03.01.2016
By Shanny Basar

Buyside Looks to Fintech to Boost Returns

Buyside firms are interested in using technology such as machine learning to improve predictive analysis in funds according to a panel at the London Stock Exchange.

Mark Sykes, chief operating officer at Kx Systems, said on the panel: “Ultra- high frequency traders are extremely leading edge but the rest of the buyside are interested in using technology to achieve greater returns. They want to improve predictive analysis in their funds using machine learning and data collection and aggregation to make decisions in real-time. It is pretty exciting on the buyside.”

Sykes spoke on a panel on whether technology can truly disrupt the existing capital market ecosystem at the London Stock Exchange Fintech Investor Forum on 26 February. Kx Systems, a subsidiary of First Derivatives, provides kdb+, a time-series database for performance-critical environments used by financial institutions including Fidelity, IEX and the top ten global investment banks.

Taras Chaban, chief executive and co-founder of enterprise behavioural analytics company Sybenetix, said on the panel that buyside firms have been more willing to use new technology but banks are changing.

“Machine learning techniques are being developed today but are not the holy grail for the buyside,” Chaban added. “They are looking for a symbiotic relationship between man and machine to make better decisions.”

Nikhil Rathi, chief executive of the London Stock Exchange Group’s UK business LSE Plc, introduced the forum and said that since 2012 venture capital investment into UK fintech has grown by around 500% with a 35% increase between 2014 and 2015. He added: “We would like to see many more fintech companies in the FTSE 100.”

Last year Worldpay, the payments processor went public in London and raised £2.48bn ($3.45bn) in the largest global technology IPO in 2015. Charlie Brennan, technology research analyst at Credit Suisse, added at the forum: “European fintech lacked a critical mass of publicity listed companies but Worldpay was a game changer.”

Brennan said that in 2014 the market capitalisation of the top eight fintech companies in Europe was €16.9bn but that doubled last year. He continued that payments companies will be attractive due to structural growth, the transition away from cash and increasing margins as they add volumes to their platforms.

Eileen Burbridge, partner at Passion Capital, HM Treasury Special Envoy for Fintech, and chair of TechCityUK said at the forum that the UK government is not just paying lip service to fintech but genuinely believes that it leads to innovation and promotes competition.

In 2014 the Treasury commissioned EY to produce a benchmarking study of the UK and selected international fintech ecosystems. The study released last week said UK fintech generated £6.6bn in revenue and attracted £524m in investment last year. The sector employs 61,000 people, second only to California which has a fintech workforce of 74,000.

EY said: “The UK also ranks first as having the strongest fintech ecosystem based on our benchmarking exercise. A particular competitive advantage is its world-leading fintech policy environment. This stems from the supportiveness of regulatory initiatives, tax incentives, and government programmes designed to promote competition and innovation.”

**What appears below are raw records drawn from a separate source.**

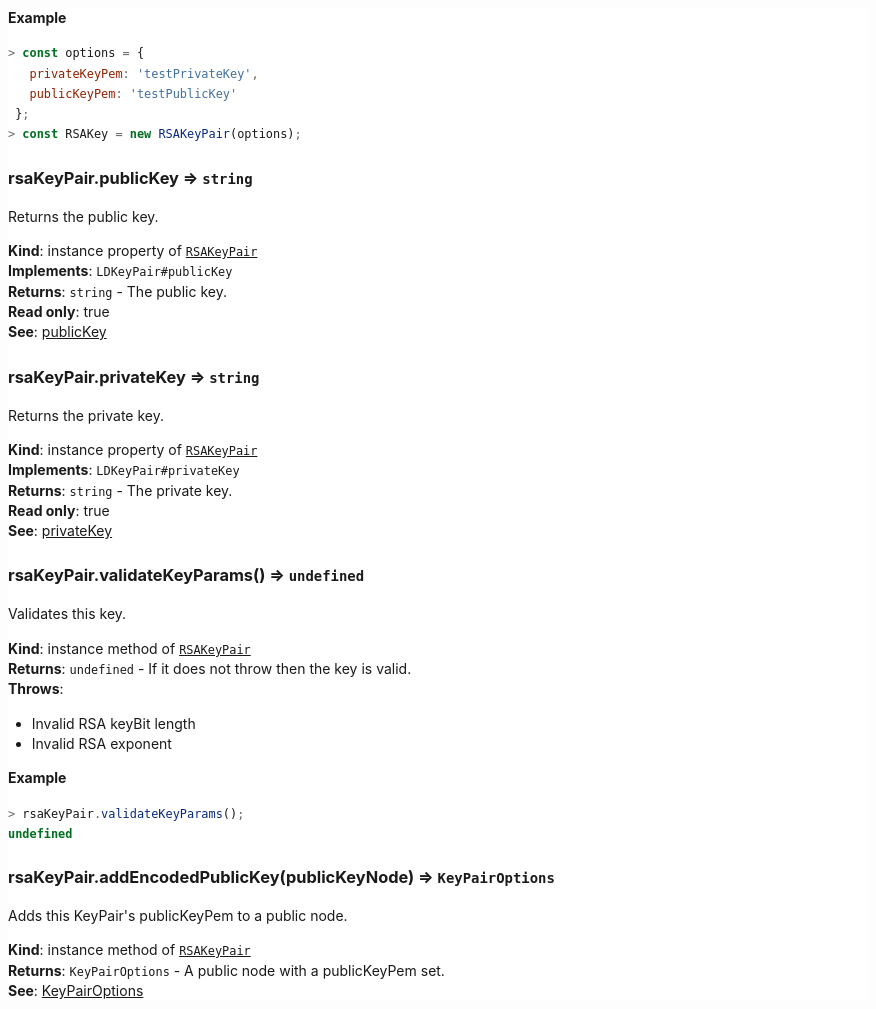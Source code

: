 **Example**  
```js
> const options = {
   privateKeyPem: 'testPrivateKey',
   publicKeyPem: 'testPublicKey'
 };
> const RSAKey = new RSAKeyPair(options);
```
<a name="RSAKeyPair+publicKey"></a>

### rsaKeyPair.publicKey ⇒ <code>string</code>
Returns the public key.

**Kind**: instance property of [<code>RSAKeyPair</code>](#RSAKeyPair)  
**Implements**: <code>LDKeyPair#publicKey</code>  
**Returns**: <code>string</code> - The public key.  
**Read only**: true  
**See**: [publicKey](./LDKeyPair.md#publicKey)  
<a name="RSAKeyPair+privateKey"></a>

### rsaKeyPair.privateKey ⇒ <code>string</code>
Returns the private key.

**Kind**: instance property of [<code>RSAKeyPair</code>](#RSAKeyPair)  
**Implements**: <code>LDKeyPair#privateKey</code>  
**Returns**: <code>string</code> - The private key.  
**Read only**: true  
**See**: [privateKey](./LDKeyPair.md#privateKey)  
<a name="RSAKeyPair+validateKeyParams"></a>

### rsaKeyPair.validateKeyParams() ⇒ <code>undefined</code>
Validates this key.

**Kind**: instance method of [<code>RSAKeyPair</code>](#RSAKeyPair)  
**Returns**: <code>undefined</code> - If it does not throw then the key is valid.  
**Throws**:

- Invalid RSA keyBit length
- Invalid RSA exponent

**Example**  
```js
> rsaKeyPair.validateKeyParams();
undefined
```
<a name="RSAKeyPair+addEncodedPublicKey"></a>

### rsaKeyPair.addEncodedPublicKey(publicKeyNode) ⇒ <code>KeyPairOptions</code>
Adds this KeyPair's publicKeyPem to a public node.

**Kind**: instance method of [<code>RSAKeyPair</code>](#RSAKeyPair)  
**Returns**: <code>KeyPairOptions</code> - A public node with a publicKeyPem set.  
**See**: [KeyPairOptions](./index.md#KeyPairOptions)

Christopher Woolard, director of strategy and competition at the Financial Conduct Authority, said in a speech last week that the UK regulator had set up Project Innovate in October 2014 to providing direct support to innovative firms and improve policy and process. An Innovation Hub team offers guidance pre-authorisation and advises firms on how to best prepare for regulatory approval.

The Hub has received 413 requests for support and supported 52% of these firms. In the past year, 25 non-UK innovators have also approach the Hub.

“It is important to note that the 48% of firms we did not provide support to was because in most cases the idea was already established, in which case they can still take a standard route to authorisation, or more rarely we did not think it was likely to be in the interest of consumers,” Woolard added.

Out of the first wave of firms supported by the FCA, 18 have been authorised, and 21 are in the process of going through the approval process.

Woolard said the next area of focus is improving policy and process. “We set ourselves an ambitious goal to create something practical and useful to foster innovation and are opening up the possibility of answering regulatory uncertainties through testing in a live environment. This will be known as the sandbox,” he added.

The sandbox will allow businesses to test new financial services without incurring all the normal regulatory consequences of engaging in those activities through authorizations for testing; no enforcement action letters, and individual guidance and waivers for all firms.

Last week Mark Carney, chairman of the G20’s Financial Stability Board, said global regulators may propose rules to prevent fintech innovations from destabilizing the broader financial system. Carney said in a letter: “The regulatory framework must ensure that it is able to manage any systemic risks that may arise from technological change without stifling innovation.”